# WHAT NEEDS TO BE DONE
If a line in the records below contains the word "function", copy it.

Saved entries
• • • •

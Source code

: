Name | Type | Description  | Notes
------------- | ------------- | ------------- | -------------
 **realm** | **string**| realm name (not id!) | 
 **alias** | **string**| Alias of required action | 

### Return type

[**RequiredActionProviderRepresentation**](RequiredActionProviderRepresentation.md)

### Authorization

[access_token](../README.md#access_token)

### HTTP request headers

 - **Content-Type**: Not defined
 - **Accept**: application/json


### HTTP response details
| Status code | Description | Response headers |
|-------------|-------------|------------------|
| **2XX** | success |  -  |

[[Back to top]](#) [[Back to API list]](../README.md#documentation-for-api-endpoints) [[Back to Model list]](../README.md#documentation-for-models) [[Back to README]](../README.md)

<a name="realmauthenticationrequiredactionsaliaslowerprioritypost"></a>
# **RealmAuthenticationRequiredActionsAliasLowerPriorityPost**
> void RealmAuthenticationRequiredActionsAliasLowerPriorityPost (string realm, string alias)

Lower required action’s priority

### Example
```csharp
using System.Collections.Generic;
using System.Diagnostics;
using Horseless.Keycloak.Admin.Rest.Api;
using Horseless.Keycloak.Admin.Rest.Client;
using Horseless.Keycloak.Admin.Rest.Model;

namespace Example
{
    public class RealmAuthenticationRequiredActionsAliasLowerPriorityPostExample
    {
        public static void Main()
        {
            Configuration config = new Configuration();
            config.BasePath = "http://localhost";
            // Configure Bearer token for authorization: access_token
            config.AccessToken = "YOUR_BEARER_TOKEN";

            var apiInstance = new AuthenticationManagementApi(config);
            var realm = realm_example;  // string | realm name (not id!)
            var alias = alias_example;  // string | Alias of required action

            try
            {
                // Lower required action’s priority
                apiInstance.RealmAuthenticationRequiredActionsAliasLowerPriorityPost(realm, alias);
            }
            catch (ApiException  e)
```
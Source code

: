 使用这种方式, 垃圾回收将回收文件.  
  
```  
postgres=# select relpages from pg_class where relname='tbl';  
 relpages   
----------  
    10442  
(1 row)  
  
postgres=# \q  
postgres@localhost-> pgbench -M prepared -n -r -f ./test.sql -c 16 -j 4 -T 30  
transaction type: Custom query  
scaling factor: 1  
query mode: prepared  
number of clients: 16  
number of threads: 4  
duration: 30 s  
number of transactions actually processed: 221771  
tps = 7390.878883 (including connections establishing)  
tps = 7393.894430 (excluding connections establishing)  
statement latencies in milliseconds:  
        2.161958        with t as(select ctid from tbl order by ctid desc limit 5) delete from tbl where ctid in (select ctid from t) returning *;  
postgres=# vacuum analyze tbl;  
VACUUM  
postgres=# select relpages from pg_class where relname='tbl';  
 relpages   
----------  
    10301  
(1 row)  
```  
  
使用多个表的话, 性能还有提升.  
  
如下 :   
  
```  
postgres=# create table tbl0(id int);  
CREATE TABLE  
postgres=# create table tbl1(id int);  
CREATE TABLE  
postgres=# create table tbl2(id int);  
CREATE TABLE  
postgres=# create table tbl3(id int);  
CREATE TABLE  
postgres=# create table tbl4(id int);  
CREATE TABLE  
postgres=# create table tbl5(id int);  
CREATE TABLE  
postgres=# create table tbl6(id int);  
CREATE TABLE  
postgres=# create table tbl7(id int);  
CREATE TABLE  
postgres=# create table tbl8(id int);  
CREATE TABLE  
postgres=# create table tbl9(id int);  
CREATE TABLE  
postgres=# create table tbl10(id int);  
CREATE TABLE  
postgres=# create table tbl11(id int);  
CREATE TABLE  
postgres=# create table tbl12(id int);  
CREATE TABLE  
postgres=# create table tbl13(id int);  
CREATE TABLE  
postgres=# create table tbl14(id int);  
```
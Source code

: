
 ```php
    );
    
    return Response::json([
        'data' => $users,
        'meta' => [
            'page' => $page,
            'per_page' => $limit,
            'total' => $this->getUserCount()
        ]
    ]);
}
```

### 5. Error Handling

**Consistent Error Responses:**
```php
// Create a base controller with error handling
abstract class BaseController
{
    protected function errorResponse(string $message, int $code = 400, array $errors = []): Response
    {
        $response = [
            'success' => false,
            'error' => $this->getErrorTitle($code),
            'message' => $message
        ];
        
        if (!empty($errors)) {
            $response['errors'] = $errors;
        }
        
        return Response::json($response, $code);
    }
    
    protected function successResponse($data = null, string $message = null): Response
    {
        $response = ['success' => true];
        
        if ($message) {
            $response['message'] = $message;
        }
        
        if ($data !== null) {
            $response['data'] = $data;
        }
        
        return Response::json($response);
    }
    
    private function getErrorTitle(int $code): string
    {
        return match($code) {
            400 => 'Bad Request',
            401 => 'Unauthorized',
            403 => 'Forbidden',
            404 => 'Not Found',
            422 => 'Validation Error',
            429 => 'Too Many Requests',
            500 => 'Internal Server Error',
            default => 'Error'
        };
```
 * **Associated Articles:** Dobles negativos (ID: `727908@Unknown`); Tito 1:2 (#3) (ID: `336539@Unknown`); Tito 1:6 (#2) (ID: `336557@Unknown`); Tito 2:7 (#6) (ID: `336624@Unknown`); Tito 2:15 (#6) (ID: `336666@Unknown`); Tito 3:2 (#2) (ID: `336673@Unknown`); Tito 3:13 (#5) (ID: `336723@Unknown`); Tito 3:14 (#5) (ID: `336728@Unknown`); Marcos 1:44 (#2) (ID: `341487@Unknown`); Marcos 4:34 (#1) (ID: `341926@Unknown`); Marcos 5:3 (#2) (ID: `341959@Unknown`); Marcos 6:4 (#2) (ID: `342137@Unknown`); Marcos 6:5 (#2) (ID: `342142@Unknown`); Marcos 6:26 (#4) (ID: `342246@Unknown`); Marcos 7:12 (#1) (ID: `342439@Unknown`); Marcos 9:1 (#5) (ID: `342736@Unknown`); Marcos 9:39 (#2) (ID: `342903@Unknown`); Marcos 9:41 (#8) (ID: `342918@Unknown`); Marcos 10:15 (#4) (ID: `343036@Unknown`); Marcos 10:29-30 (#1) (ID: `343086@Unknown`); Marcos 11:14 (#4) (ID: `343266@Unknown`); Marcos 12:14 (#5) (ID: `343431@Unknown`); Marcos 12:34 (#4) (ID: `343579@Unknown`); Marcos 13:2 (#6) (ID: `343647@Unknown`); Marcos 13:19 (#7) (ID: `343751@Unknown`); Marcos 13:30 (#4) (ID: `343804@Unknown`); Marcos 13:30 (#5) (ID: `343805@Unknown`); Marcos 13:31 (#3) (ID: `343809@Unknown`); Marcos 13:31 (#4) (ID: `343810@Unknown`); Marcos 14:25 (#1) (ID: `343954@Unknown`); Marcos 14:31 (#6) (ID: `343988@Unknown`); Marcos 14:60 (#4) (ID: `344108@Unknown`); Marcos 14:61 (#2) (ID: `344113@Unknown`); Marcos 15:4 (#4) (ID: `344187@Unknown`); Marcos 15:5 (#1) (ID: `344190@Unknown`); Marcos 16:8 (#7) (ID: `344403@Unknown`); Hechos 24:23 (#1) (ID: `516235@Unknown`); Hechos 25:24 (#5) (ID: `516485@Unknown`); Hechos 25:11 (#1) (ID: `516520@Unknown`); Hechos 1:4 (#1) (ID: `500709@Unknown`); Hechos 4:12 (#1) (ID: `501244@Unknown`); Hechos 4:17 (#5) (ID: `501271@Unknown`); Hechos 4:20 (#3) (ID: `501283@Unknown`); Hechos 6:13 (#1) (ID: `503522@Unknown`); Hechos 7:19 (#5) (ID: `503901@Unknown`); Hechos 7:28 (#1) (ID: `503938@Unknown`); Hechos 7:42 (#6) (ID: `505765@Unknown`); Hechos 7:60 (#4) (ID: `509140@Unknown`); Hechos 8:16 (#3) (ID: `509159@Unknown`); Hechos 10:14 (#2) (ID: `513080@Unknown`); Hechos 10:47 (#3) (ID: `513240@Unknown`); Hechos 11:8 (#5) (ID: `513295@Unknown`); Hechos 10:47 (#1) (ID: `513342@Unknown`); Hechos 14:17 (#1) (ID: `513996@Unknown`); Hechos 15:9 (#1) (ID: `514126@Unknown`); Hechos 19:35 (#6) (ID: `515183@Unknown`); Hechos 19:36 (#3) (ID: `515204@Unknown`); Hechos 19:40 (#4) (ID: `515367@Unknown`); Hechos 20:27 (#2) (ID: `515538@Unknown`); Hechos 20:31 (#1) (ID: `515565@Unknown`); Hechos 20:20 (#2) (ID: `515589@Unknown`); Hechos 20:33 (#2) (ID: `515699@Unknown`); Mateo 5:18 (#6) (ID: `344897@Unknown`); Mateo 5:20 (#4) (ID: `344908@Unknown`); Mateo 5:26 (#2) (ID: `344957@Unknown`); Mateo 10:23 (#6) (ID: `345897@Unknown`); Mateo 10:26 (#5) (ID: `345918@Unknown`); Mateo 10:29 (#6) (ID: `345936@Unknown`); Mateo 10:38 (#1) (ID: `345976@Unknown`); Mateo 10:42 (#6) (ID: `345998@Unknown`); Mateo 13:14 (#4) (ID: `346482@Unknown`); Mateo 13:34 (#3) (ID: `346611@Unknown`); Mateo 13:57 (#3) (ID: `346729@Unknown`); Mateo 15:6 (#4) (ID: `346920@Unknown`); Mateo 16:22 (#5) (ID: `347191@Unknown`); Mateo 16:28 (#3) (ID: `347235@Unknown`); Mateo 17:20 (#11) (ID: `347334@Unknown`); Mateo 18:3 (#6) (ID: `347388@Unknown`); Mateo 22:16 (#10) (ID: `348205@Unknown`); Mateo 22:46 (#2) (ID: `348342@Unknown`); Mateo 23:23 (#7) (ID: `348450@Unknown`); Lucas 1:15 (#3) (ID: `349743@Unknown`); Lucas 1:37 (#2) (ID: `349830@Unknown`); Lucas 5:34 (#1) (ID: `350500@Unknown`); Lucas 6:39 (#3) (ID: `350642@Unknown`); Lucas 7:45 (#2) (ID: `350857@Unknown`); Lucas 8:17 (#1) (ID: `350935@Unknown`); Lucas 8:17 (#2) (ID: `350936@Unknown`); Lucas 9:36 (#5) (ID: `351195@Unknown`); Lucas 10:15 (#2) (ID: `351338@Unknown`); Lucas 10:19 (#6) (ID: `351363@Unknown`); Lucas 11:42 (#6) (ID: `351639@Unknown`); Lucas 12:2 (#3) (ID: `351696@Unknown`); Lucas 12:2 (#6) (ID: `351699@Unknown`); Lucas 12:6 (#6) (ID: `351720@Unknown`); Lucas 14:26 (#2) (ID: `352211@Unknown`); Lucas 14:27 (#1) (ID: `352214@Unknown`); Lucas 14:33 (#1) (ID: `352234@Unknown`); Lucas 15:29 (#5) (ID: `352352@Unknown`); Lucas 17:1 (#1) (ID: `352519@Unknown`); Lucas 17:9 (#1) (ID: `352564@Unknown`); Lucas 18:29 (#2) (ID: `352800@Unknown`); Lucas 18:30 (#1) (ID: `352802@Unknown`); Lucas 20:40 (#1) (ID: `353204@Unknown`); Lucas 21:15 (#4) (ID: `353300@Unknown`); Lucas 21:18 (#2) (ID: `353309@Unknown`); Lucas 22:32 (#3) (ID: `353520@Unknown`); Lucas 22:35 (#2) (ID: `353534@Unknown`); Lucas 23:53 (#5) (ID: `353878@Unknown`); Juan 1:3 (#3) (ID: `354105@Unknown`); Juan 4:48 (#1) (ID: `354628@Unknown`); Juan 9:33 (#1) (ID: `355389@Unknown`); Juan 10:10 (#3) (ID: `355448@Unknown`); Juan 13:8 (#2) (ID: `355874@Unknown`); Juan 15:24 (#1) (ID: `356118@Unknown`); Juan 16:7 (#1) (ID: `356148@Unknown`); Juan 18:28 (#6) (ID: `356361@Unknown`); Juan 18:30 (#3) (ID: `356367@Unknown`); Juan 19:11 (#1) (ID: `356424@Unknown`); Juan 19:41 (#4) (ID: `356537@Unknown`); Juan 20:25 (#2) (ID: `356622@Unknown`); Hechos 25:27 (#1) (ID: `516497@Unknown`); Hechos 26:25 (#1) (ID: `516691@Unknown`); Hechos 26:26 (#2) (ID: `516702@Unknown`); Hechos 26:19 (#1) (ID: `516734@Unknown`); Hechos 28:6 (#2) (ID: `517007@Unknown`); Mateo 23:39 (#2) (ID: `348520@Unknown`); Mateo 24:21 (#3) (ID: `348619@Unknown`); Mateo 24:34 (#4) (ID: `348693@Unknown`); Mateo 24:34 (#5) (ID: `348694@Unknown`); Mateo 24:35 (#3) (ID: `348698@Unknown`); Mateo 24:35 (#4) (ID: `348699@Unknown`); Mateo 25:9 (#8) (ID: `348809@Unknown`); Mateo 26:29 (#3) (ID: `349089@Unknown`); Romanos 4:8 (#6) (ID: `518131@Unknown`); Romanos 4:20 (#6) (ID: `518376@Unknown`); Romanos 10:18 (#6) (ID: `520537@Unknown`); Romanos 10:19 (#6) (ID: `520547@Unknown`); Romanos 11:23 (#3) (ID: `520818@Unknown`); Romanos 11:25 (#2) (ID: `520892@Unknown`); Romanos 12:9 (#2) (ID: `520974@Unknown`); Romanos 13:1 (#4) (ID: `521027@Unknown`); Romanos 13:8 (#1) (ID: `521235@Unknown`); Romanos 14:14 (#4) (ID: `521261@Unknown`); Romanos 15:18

• • • •

# RESULT FOR THIS EXERCISE
    protected function errorResponse(string $message, int $code = 400, array $errors = []): Response
    protected function successResponse($data = null, string $message = null): Response
    private function getErrorTitle(int $code): string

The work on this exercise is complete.